Russia Says No Agreement yet to Extend Black Sea Grain Deal

Russia Says No Agreement yet to Extend Black Sea Grain Deal
Commercial vessels including vessels which are part of Black Sea grain deal wait to pass the Bosphorus strait off the shores of Yenikapi during a misty morning in Istanbul, Turkey, on Oct. 31, 2022. Umit Bektas/Reuters
Reuters
Updated:

Russia said on Saturday there was no agreement yet to extend a deal allowing Ukraine to export grain via the Black Sea, repeating its insistence on unhindered access to world markets for its own food and fertiliser exports.

Deputy Foreign Minster Sergei Vershinin was quoted by state news agency TASS as saying talks with U.N. officials in Geneva on Friday had been useful and detailed but the issue of renewing the deal—which expires in one week—had yet to be resolved.

He also said there could be no progress unless a Russian state bank that finances the farm sector was reconnected to the international SWIFT bank payments system, from which it has been cut off by Western sanctions.

Kremlin spokesman Dmitry Peskov said on Monday that it could neither confirm nor deny a report that Russian and U.S. officials were holding talks in the Turkish capital Ankara.

Russian newspaper Kommersant reported that delegations from the two countries were meeting on Monday in the Turkish capital, Ankara, citing a source.

Sergei Naryshkin, the head of Russia’s SVR foreign intelligence agency, was reportedly part of the Russian delegation, Kommersant said.

Peskov also said that work to renew the Black Sea grain export deal was ongoing and that talks with the United Nations last week were “fairly constructive.”

The U.N. says 10 million tonnes of grain and other foods have been exported from Ukraine under the Black Sea initiative agreed in July, helping to stave off a global food crisis.

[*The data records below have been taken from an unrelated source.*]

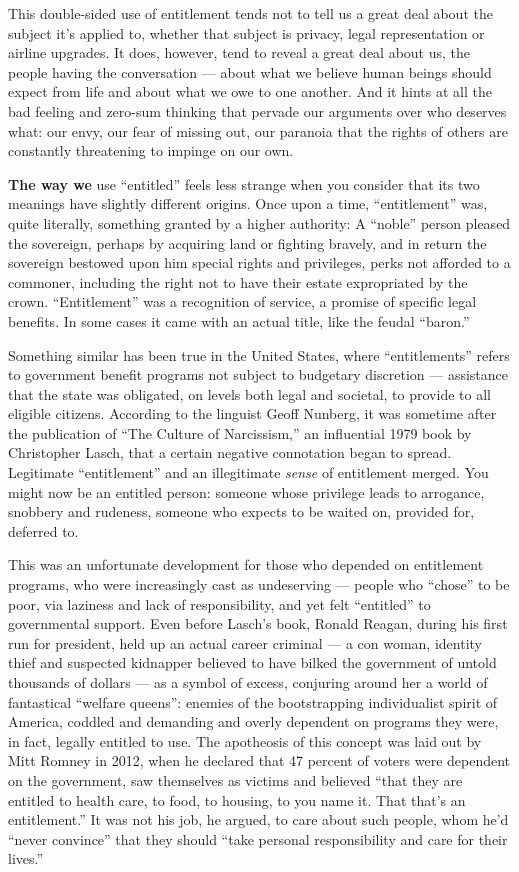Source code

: This double-sided use of entitlement tends not to tell us a great deal
about the subject it's applied to, whether that subject is privacy,
legal representation or airline upgrades. It does, however, tend to
reveal a great deal about us, the people having the conversation ---
about what we believe human beings should expect from life and about
what we owe to one another. And it hints at all the bad feeling and
zero-sum thinking that pervade our arguments over who deserves what: our
envy, our fear of missing out, our paranoia that the rights of others
are constantly threatening to impinge on our own.

\textbf{The way we} use ``entitled'' feels less strange when you
consider that its two meanings have slightly different origins. Once
upon a time, ``entitlement'' was, quite literally, something granted by
a higher authority: A ``noble'' person pleased the sovereign, perhaps by
acquiring land or fighting bravely, and in return the sovereign bestowed
upon him special rights and privileges, perks not afforded to a
commoner, including the right not to have their estate expropriated by
the crown. ``Entitlement'' was a recognition of service, a promise of
specific legal benefits. In some cases it came with an actual title,
like the feudal ``baron.''

Something similar has been true in the United States, where
``entitlements'' refers to government benefit programs not subject to
budgetary discretion --- assistance that the state was obligated, on
levels both legal and societal, to provide to all eligible citizens.
According to the linguist Geoff Nunberg, it was sometime after the
publication of ``The Culture of Narcissism,'' an influential 1979 book
by Christopher Lasch, that a certain negative connotation began to
spread. Legitimate ``entitlement'' and an illegitimate \emph{sense} of
entitlement merged. You might now be an entitled person: someone whose
privilege leads to arrogance, snobbery and rudeness, someone who expects
to be waited on, provided for, deferred to.

This was an unfortunate development for those who depended on
entitlement programs, who were increasingly cast as undeserving ---
people who ``chose'' to be poor, via laziness and lack of
responsibility, and yet felt ``entitled'' to governmental support. Even
before Lasch's book, Ronald Reagan, during his first run for president,
held up an actual career criminal --- a con woman, identity thief and
suspected kidnapper believed to have bilked the government of untold
thousands of dollars --- as a symbol of excess, conjuring around her a
world of fantastical ``welfare queens'': enemies of the bootstrapping
individualist spirit of America, coddled and demanding and overly
dependent on programs they were, in fact, legally entitled to use. The
apotheosis of this concept was laid out by Mitt Romney in 2012, when he
declared that 47 percent of voters were dependent on the government, saw
themselves as victims and believed ``that they are entitled to health
care, to food, to housing, to you name it. That that's an entitlement.''
It was not his job, he argued, to care about such people, whom he'd
``never convince'' that they should ``take personal responsibility and
care for their lives.''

But Russia has repeatedly complained its own grain and fertilizer shipments, though not directly targeted by Western sanctions, are effectively blocked because the sanctions cut shippers’ access to finance, insurance and ports.

A Russian foreign ministry statement said Ukrainian grain shipments and “normalization” of Russia’s own farm exports were integral parts of a single package of measures to ensure global food security.

In its readout of Friday’s talks, it said the only “unhindered access of Russian food and fertilizers to world markets” would make it possible to stabilize prices.

A U.N. statement on Friday said the participants “remain engaged in the implementation of the Black Sea Grain Initiative and held constructive discussions on its continuation.”

Vershinin was quoted as saying that restoring access to the SWIFT payments system for agricultural lender Rosselkhozbank was a key issue.

“Without that, of course, we simply cannot move forward,” he said, adding that Russia had been assured by the U.N. officials that “they also consider this issue to be vital.”

The European Union announced on June 3 that it was removing the bank from SWIFT as part of its sixth wave of sanctions over Russia’s invasion of Ukraine.

Ukraine has accused Moscow of playing “hunger games” with the world. Russia, whose warships were blocking access to Ukrainian ports until the July deal came into force, denies using the grains issue as a tool to gain leverage in the conflict.

Russia briefly suspended its participation in the deal on Oct. 29 after an attack on its Black Sea fleet but returned to it just four days later in a U-turn by President Vladimir Putin after mediation by Turkish President Tayyip Erdogan.